SPLab Colloquium on Robust Modern API Design

by Josef Spillner

In the second invited talk in our colloquium series in 2018, Alan Sill from Texas Tech University’s Cloud and Autonomic Computing Center shared his views on how to manage data centres the right way. In the talk «Topics in robust modern API design for data center control and scientific applications», many issues were pointed out whose proper solution will effect the whole cloud stack up to the way cloud-native applications are designed and equipped with deep self-management capabilities. Both the talk and the mixed-in debates are captured by this blog post.

The speaker passed through a number of historic developments to gather arguments for future work on management APIs. It started off with Distributed Management Task Force (DMTF) references, comparing CIMI (fully standardised, but not adopted) to OCCI (lots of implementations including also OCCIware). Standardisation, therefore, requires people to sit together and test and implement ideas much more than fully rigid isolated committee work. This point was also stressed with references to the Cloud Plugfests which have worked best with around a dozen active participants who produced interoperability code. A more recent reference, and coming to the heart of the talk, was Redfish, which improves over the too late, too chaotic standardisation of IPMI with a RESTful and actually useful interface.

The implications deploying Redfish, which is included in the backplanes of all recent servers, are manyfold. First, future large-scale and exascale installations require full hardware control for administrators so that users cannot accidentally lock up or break parts of the system. A data point was given that Texas Tech University runs a 17000 cores cluster which is indeed affected by such issues in its operation. Second, the API design allows for proper discovery with schemas. Third, the bottleneck is moved from the servers to the client as it deals with hundreds with parallel open HTTP connections in scatter-gather mode to speed up operations. However, the need for direct hardware control was challenged for two reasons. First, it is not clear whether operating systems can cope with dynamic changes which are more far-fetching compared to dynamic CPU or memory additions at the hypervisor level. Second, cloud programming should occur at a higher level of abstraction and any reference to hardware should be avoided.
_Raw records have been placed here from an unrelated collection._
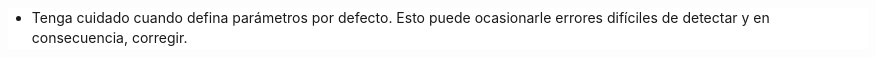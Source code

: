 * Tenga cuidado cuando defina parámetros por defecto. Esto puede ocasionarle
errores difíciles de detectar y en consecuencia, corregir.


[1]: #agregar-un-nuevo-controlador-xController.js
[2]: https://es.wikipedia.org/wiki/Modelo–vista–controlador
[3]: https://en.wikipedia.org/wiki/Endpoint
[4]: https://github.com/pedro9604/pidecola-3.0/blob/develop/out/module-userController.html
[5]: https://github.com/pedro9604/pidecola-3.0/blob/develop/out/module-rideController.html
[6]: https://github.com/pedro9604/pidecola-3.0/blob/develop/out/module-requestsController.html
[7]: https://github.com/pedro9604/pidecola-3.0/blob/develop/out/module-algorithmController.html
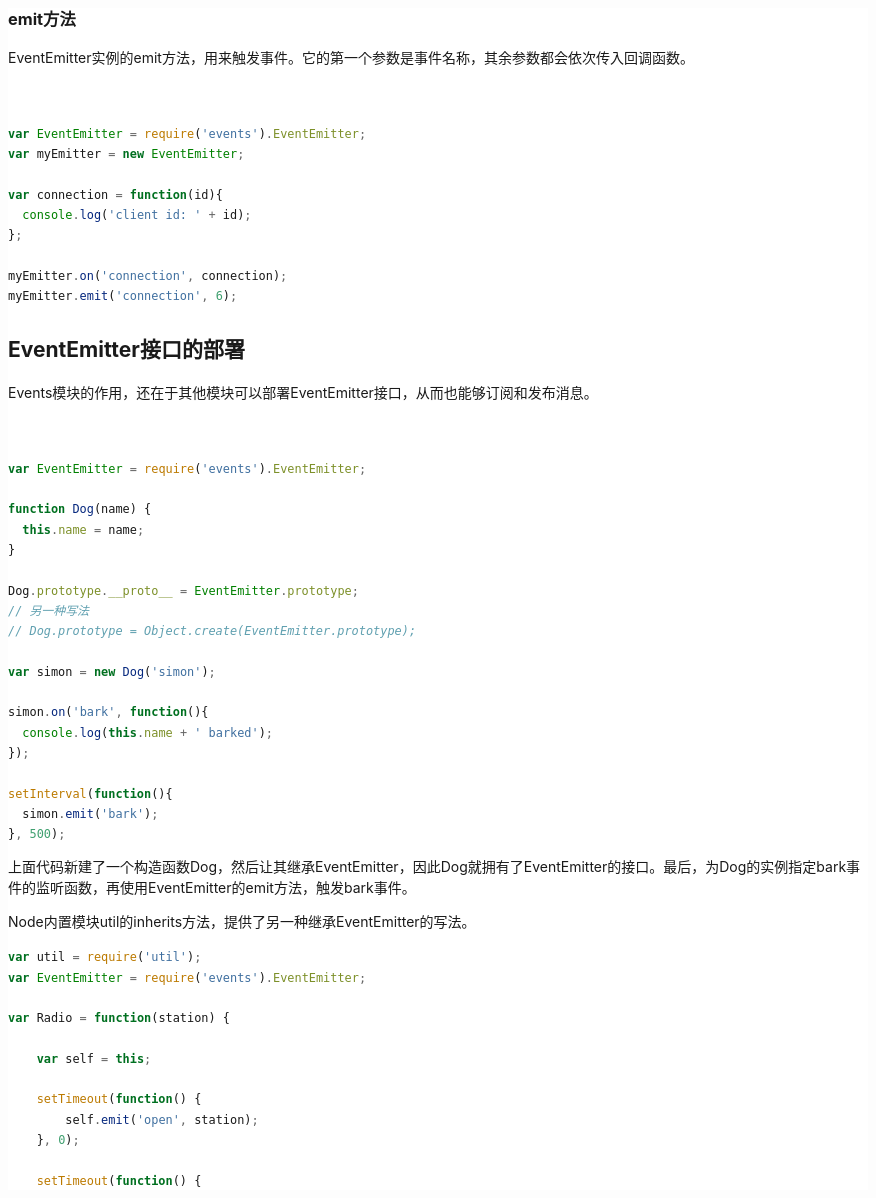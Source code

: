 ### emit方法

EventEmitter实例的emit方法，用来触发事件。它的第一个参数是事件名称，其余参数都会依次传入回调函数。

```javascript


var EventEmitter = require('events').EventEmitter;
var myEmitter = new EventEmitter;

var connection = function(id){
  console.log('client id: ' + id);
};

myEmitter.on('connection', connection);
myEmitter.emit('connection', 6);

```

## EventEmitter接口的部署

Events模块的作用，还在于其他模块可以部署EventEmitter接口，从而也能够订阅和发布消息。

```javascript


var EventEmitter = require('events').EventEmitter;

function Dog(name) {
  this.name = name;
}

Dog.prototype.__proto__ = EventEmitter.prototype;
// 另一种写法
// Dog.prototype = Object.create(EventEmitter.prototype);

var simon = new Dog('simon');

simon.on('bark', function(){
  console.log(this.name + ' barked');
});

setInterval(function(){
  simon.emit('bark');
}, 500);

```

上面代码新建了一个构造函数Dog，然后让其继承EventEmitter，因此Dog就拥有了EventEmitter的接口。最后，为Dog的实例指定bark事件的监听函数，再使用EventEmitter的emit方法，触发bark事件。

Node内置模块util的inherits方法，提供了另一种继承EventEmitter的写法。

```javascript
var util = require('util');
var EventEmitter = require('events').EventEmitter;

var Radio = function(station) {

    var self = this;

    setTimeout(function() {
        self.emit('open', station);
    }, 0);

    setTimeout(function() {
```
This second point was again refuted by pointing out the need for full use of computing resources in several application classes especially in scientific computing. Cloud-native applications are often designed for failure because failure cannot be fully mitigated even in local systems. The answer, then, may be a selective pass-through of management capabilities in contrast to otherwise high abstraction levels with full audit trail and resetting capabilities to ensure any modifications do not extend across multi-tenancy and session boundaries. An intuitive use case is throttling down the CPU frequency during high temperatures which should happen autonomously.

The speaker furthermore touched on emerging Metal-as-a-Service offerings such as Chameleon and Cloudlab which allow for rapid and reproducible instantiation of machines including pre-installed software. Indeed, institutional cloud computing is becoming more interesting now for recomputable SaaS-level research such as our work on composite application migration. There are several interesting collaboration opportunities for European researchers who want to make use of these testbeds.

The talk also highlighted the advantages of standardised APIs using OpenAPI derived through transformation from Redfish’s JSON schemas. This process opens the door to code generation and other service tooling and to rapid prototyping of complex API-based demonstrators. Indeed, in one of the student works co-supervised by the speaker, an emulation called Redfish Mockup was run in thousands of instances of a Docker container which prove the scalability of the approach.

Looking into the near future, it becomes evident that scientific applications need to consider these novel developments at the data centre level given that comparable public cloud offerings remain expensive and less flexible despite being often more user-friendly. A particular example given was about the DRMAA interface specification which is rooted in grids, but today there are PaaS instead so that web APIs would be needed on top in order to get frictionless integration, interoperability and inert developer acceptance. But also for cloud-native applications with adaptive self-management capabilities at the highest level of maturity, a discoverable set of potentially disruptive platform actions may lead to deep self-management even in public clouds. The differentially priced actions may encompass anything beyond restarts: scheduler policy changes, volume recreations, network state resets, redeployments and other dynamic operations.

While at ZHAW, in the true sense of having productive meetings, members of the ICCLab and SPLab sat down with Dr. Sill to discuss how large scale verification and validation of standard application programming interfaces could be achieved. ZHAW is a key partner in the EU H2020 research project ElasTest, whose main aim is to provide the tooling and framework to allow for large scale distributed testing. With this in mind, we began to use the ElasTest framework to rapidly prototype the feasibility of such an approach to ensuring compliance of an API to a specification. To do this we used the set of RedFish tools available from DMTF along with the ElasTest and during the course of an hour we were able to have an initial prototype of a scalable compliance testing framework. We aim to elaborate on this work and report back.

We thank Alan Sill for his talk and views and wish to see him another time in Switzerland later this year.